Bir insanı gerçekten sevmek ne demektir biliyor musunuz; nefret, kıskançlık, öfke hissetmeden, ne yaptığına veya ne düşündüğüne karışmak istemeden, kınamadan, kıyaslamadan sevmek ne demek biliyor musunuz?

Sevginin olduğu yerde kıyaslama olur mu? Birisini bütün kalbinizle, bütün zihninizle, bütün varlığınızla sevdiğiniz zaman karşılaştırma söz konusu olur mu? Kendinizi o sevgiye tamamen teslim ettiğinizde başka şey yoktur artık.

Sevginin sorumluluğu ve vazifesi var mıdır, ayrıca bu kelimeleri kullanır mı? Bir şeyi görev gereği yaptığınızda bunda sevgiye yer var mıdır? Görev sevgi içermez. Görevin insanı esir alan yapısı insanı mahvetmektedir. Bir şeyi göreviniz olduğu için yapma gereği hissediyorsanız yaptığınız şeyi sevmiyorsunuz demektir. Sevginin olduğu yerde görev ve sorumluluk yoktur.

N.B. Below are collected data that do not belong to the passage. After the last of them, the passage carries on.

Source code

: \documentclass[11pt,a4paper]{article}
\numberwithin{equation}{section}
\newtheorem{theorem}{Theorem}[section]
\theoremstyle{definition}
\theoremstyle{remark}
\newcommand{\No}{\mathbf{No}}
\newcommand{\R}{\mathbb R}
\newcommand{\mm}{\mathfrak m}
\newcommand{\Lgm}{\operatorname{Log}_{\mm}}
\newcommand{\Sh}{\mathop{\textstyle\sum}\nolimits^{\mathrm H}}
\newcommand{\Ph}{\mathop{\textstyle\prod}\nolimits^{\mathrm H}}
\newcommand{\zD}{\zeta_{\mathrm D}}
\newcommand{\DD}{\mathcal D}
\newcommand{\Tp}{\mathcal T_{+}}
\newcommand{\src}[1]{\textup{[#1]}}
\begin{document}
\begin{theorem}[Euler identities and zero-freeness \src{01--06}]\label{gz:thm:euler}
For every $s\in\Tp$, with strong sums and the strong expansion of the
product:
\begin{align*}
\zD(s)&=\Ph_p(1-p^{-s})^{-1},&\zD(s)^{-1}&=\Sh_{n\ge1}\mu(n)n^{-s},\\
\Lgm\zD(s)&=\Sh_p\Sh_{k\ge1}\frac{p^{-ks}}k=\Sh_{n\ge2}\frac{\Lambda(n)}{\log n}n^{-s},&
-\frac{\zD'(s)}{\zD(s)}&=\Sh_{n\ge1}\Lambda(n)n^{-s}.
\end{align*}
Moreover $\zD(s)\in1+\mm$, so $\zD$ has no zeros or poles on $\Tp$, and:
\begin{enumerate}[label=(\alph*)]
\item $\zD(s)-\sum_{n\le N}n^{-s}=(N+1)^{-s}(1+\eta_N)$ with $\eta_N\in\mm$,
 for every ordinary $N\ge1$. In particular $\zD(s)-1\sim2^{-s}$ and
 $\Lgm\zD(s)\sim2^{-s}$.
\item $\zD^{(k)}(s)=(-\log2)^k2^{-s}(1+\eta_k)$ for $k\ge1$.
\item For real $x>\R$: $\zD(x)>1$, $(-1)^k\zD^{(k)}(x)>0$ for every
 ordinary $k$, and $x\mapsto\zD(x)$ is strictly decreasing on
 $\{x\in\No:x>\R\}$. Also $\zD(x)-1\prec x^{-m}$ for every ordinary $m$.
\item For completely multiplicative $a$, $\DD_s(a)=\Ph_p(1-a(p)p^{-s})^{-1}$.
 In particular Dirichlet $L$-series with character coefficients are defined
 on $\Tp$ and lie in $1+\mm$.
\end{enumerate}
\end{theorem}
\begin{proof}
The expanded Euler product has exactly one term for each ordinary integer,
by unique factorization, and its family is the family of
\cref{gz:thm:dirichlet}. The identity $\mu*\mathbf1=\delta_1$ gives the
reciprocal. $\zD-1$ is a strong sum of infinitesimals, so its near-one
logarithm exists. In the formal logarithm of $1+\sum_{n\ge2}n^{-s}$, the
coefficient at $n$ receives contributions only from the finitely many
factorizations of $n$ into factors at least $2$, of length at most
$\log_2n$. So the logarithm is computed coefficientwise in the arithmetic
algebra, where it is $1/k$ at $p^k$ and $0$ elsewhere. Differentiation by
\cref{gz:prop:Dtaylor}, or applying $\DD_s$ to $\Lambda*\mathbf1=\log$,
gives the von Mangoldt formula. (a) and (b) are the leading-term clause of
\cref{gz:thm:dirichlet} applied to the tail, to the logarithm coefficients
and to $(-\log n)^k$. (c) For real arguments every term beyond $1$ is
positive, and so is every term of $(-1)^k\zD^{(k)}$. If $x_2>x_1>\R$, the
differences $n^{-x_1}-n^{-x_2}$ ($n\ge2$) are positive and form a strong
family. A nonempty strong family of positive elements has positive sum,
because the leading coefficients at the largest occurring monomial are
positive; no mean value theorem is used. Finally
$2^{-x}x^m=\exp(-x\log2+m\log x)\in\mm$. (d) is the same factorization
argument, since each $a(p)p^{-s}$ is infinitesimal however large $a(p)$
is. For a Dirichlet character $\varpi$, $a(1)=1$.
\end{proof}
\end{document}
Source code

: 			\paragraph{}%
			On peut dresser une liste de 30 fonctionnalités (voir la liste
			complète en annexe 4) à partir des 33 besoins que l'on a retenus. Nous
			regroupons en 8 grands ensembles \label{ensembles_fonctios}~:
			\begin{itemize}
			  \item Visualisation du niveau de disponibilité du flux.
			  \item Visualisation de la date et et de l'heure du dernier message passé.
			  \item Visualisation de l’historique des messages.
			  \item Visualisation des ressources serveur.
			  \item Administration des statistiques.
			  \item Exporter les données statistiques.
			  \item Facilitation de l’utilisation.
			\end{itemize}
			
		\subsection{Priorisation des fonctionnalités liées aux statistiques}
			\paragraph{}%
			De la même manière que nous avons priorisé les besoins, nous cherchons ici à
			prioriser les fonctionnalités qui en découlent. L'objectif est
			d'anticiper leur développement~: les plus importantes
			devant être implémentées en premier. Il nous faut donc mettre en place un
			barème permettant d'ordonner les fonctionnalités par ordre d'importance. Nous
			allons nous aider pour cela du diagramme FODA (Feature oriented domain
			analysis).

İnsan kendisinden istenen şeyleri yerine getirmediği zaman derin bir kompleks ve değersizlik hisseder. Aslında istenen şeyler, öyle doğaya aykırı şeylerdir ki, onları yerine getirmenin hiçbir yolu yoktur.

Çoğu ebeveyn ne yazık ki çocuklarından sorumlu olduklarını düşünür ve sorumluluk anlayışları, çocuklarına neyi yapmaları neyi yapmamaları, büyüyünce ne olmaları ne olmamalarını söyleme şeklinde kendini gösterir. Anne babalar çocuklarının toplumda güçlü bir yere sahip olmalarını isterler.

Sorumluluk dedikleri şey, o taptıkları saygınlığın bir parçasıdır ve bana kalırsa saygınlığın olduğu yerde düzen yoktur; bütün dertleri mükemmel bir üst sınıf olmaktır. Çocuklarını topluma uyum sağlamaya hazırlarken savaşı, çatışmayı ve vahşeti devam ettirmiş olurlar. Sizce bu ilgi ve sevgi midir?


Gerçekten ilgi göstermek bir ağaca veya bitkiye gösterdiğiniz gibi ilgi göstermektir, ona su vererek, ihtiyaçlarını ve en iyi hangi toprakta yetiştiğini inceleyerek, ona şefkat ve özenle bakarak.

Çocuklarınızı topluma uyum sağlamaya hazırlarken onları aslında ölmeye hazırlıyorsunuz. Neden mi, çünkü çocuklarınızı sevseydiniz savaş olmazdı.